Data to use Start Marker

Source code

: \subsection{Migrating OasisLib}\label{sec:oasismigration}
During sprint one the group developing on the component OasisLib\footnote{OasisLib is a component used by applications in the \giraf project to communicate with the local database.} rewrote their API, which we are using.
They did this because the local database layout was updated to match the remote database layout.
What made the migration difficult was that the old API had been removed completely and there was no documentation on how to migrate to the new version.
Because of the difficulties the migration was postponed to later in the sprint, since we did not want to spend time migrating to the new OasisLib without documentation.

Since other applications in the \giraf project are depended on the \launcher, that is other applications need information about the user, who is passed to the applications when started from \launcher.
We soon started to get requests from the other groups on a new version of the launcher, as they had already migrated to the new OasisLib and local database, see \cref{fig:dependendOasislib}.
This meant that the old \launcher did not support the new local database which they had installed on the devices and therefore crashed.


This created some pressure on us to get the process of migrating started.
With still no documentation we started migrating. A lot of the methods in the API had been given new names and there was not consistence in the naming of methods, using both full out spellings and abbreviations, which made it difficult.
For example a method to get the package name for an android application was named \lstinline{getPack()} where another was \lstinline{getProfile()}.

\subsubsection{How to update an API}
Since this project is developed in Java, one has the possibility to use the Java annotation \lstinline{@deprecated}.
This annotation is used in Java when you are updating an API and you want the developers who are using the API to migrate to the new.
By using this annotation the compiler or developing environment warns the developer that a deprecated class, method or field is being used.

Data to use End Marker

» **Task prompt**:
Write all the entries again precisely as they were given.

» **Answer to the problem**:
Source code

: \subsection{Migrating OasisLib}\label{sec:oasismigration}
During sprint one the group developing on the component OasisLib\footnote{OasisLib is a component used by applications in the \giraf project to communicate with the local database.} rewrote their API, which we are using.
They did this because the local database layout was updated to match the remote database layout.
What made the migration difficult was that the old API had been removed completely and there was no documentation on how to migrate to the new version.
Because of the difficulties the migration was postponed to later in the sprint, since we did not want to spend time migrating to the new OasisLib without documentation.

Since other applications in the \giraf project are depended on the \launcher, that is other applications need information about the user, who is passed to the applications when started from \launcher.
We soon started to get requests from the other groups on a new version of the launcher, as they had already migrated to the new OasisLib and local database, see \cref{fig:dependendOasislib}.
This meant that the old \launcher did not support the new local database which they had installed on the devices and therefore crashed.


This created some pressure on us to get the process of migrating started.
With still no documentation we started migrating. A lot of the methods in the API had been given new names and there was not consistence in the naming of methods, using both full out spellings and abbreviations, which made it difficult.
For example a method to get the package name for an android application was named \lstinline{getPack()} where another was \lstinline{getProfile()}.

\subsubsection{How to update an API}
Since this project is developed in Java, one has the possibility to use the Java annotation \lstinline{@deprecated}.
This annotation is used in Java when you are updating an API and you want the developers who are using the API to migrate to the new.
By using this annotation the compiler or developing environment warns the developer that a deprecated class, method or field is being used.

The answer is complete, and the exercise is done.